Ubicato quasi al centro del colle di Agrigento, è il più grande fra tutti gli ipogei akragantini. La sua importanza è dovuta alle anomalie strutturali che lo differenziano rispetto agli altri ipogei. L'ipogeo Purgatorio, infatti, ha una struttura labirintica e tante stanze di ogni misura. Secondo le ipotesi dello studioso Calogero Miccichè[2] , l'ipogeo Purgatorio è stato realizzato in due fasi distinte per diversi scopi: in una prima fase, collocabile in età ellenistica, l'ipogeo fu creato per usi idrici (come d'altronde tutti gli altri ipogei); in una seconda fase, che va dal IX al X secolo d.C (coincidente con la dominazione araba), l'ipogeo fu modificato a forma di labirinto per scopi difensivi e militari. Il suo attuale ingresso venne ricavato nel 1850, presso l'omonima piazza.[2] Le misure dei cunicoli sono di 2 metri in altezza e 1 metro e 10 centimetri in larghezza. L'ipogeo può essere visitato solo da esperti speleologi in quanto non sono stati portati avanti i lavori di consolidamento.[2]

Ipogeo del Santuario Rupestre di Demetra[modifica | modifica wikitesto]

E' uno dei più antichi ipogei. La sua costruzione la si fa risalire ad un periodo addirittura precedente alla fondazione di Akràgas, precisamente all'VII secolo a.C. [5] Molti studiosi ritengono che questo ipogeo sia stato scavato per rifornire di acqua le vasche del santuario, destinate alle cerimonie di purificazione.[4] Entrando da una grotta in cui si trova la conca, si arriva in un sotterraneo scavato nella roccia, alto 1 metro e 90 centimetri e largo 95 centimetri, ma, superati 50 metri, si restringe a causa dell'accumulo di terriccio, fino alla completa occlusione della galleria.[4]

Ipogeo degli Ulivi[modifica | modifica wikitesto]

Situato a circa 300 metri a nord-ovest dal tempio di Eracle [5], è accessibile solo da un’imboccatura piuttosto agevole che immette in un corridoio tortuoso e stretto. Il pavimento è abbondantemente coperto di fango, rendendo impervia la traversata. Dopo un percorso lineare di circa 32 metri, l’ipogeo si biforca in due rami in direzione sud est: il ramo principale termina dopo 52 metri , l’altro dopo circa 50 metri. Entrambi si presentano in ottimo stato e conservano visibili tracce di una discreta attività di percolazione e raccolta d’acqua. L’altezza media dei cunicoli è di 1,65 metri, e la larghezza di 72 centimetri.
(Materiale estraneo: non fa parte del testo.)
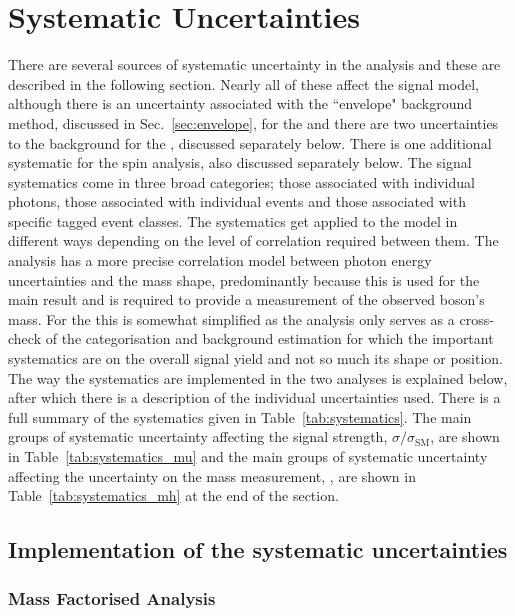 \section{Systematic Uncertainties}
\label{sec:systematics}

There are several sources of systematic uncertainty in the analysis and these are described in the following section. Nearly all of these affect the signal model, although there is an uncertainty associated with the ``envelope" background method, discussed in Sec.~\ref{sec:envelope}, for the \MFM and there are two uncertainties to the background for the \SMVA, discussed separately below. There is one additional systematic for the spin analysis, also discussed separately below. The signal systematics come in three broad categories; those associated with individual photons, those associated with individual events and those associated with specific tagged event classes. The systematics get applied to the model in different ways depending on the level of correlation required between them. The \MFM analysis has a more precise correlation model between photon energy uncertainties and the mass shape, predominantly because this is used for the main result and is required to provide a measurement of the observed boson's mass. For the \SMVA this is somewhat simplified as the analysis only serves as a cross-check of the categorisation and background estimation for which the important systematics are on the overall signal yield and not so much its shape or position. The way the systematics are implemented in the two analyses is explained below, after which there is a description of the individual uncertainties used. There is a full summary of the systematics given in Table~\ref{tab:systematics}. The main groups of systematic uncertainty affecting the signal strength, $\sigma/\sigma_{\mathrm{SM}}$, are shown in Table~\ref{tab:systematics_mu} and the main groups of systematic uncertainty affecting the uncertainty on the mass measurement, \mH, are shown in Table~\ref{tab:systematics_mh} at the end of the section.

\subsection{Implementation of the systematic uncertainties}

\subsubsection{Mass Factorised Analysis}

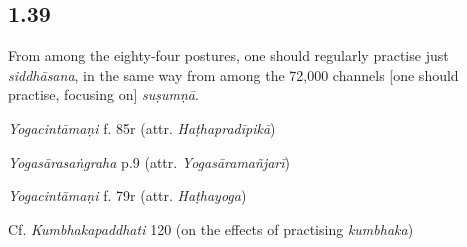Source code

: \begin{ekdosis}
\begin{philcomm}[hp01_038]
\end{philcomm}

\subsection*{1.39}
\begin{translation}[hp01_039]
From among the eighty-four postures, one should regularly practise just \emph{siddhāsana}, in the same way from among the 72,000 channels [one should practise, focusing on] \emph{suṣumṇā}.
\end{translation}


\begin{testimonia}[hp01_039]
\emph{Yogacintāmaṇi} f. 85r (attr. \emph{Haṭhapradīpikā})

\begin{versinnote}
\end{versinnote}

\emph{Yogasārasaṅgraha} p.9 (attr. \emph{Yogasāramañjarī})

\begin{versinnote}
\end{versinnote}

\emph{Yogacintāmaṇi} f. 79r (attr. \emph{Haṭhayoga})

\begin{versinnote}
\end{versinnote}

Cf. \emph{Kumbhakapaddhati} 120 (on the effects of practising \emph{kumbhaka})

\begin{versinnote}
\end{versinnote}


\end{testimonia}
\end{ekdosis}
Ipogeo degli Archi[modifica | modifica wikitesto]

E' situato nella zona settentrionale di Villaseta. L’ingresso immette in due vasche di notevoli proporzioni (12 metri in lunghezza e 5 in larghezza[5]) che raccolgono l’acqua. L’ipogeo procede con un percorso tortuoso, che si sviluppa in direzione nord-est e, dopo aver percorso 80 metri, il percorso viene interrotto da un muro di fattura moderna.[5]

Ipogeo dei Rovi[modifica | modifica wikitesto]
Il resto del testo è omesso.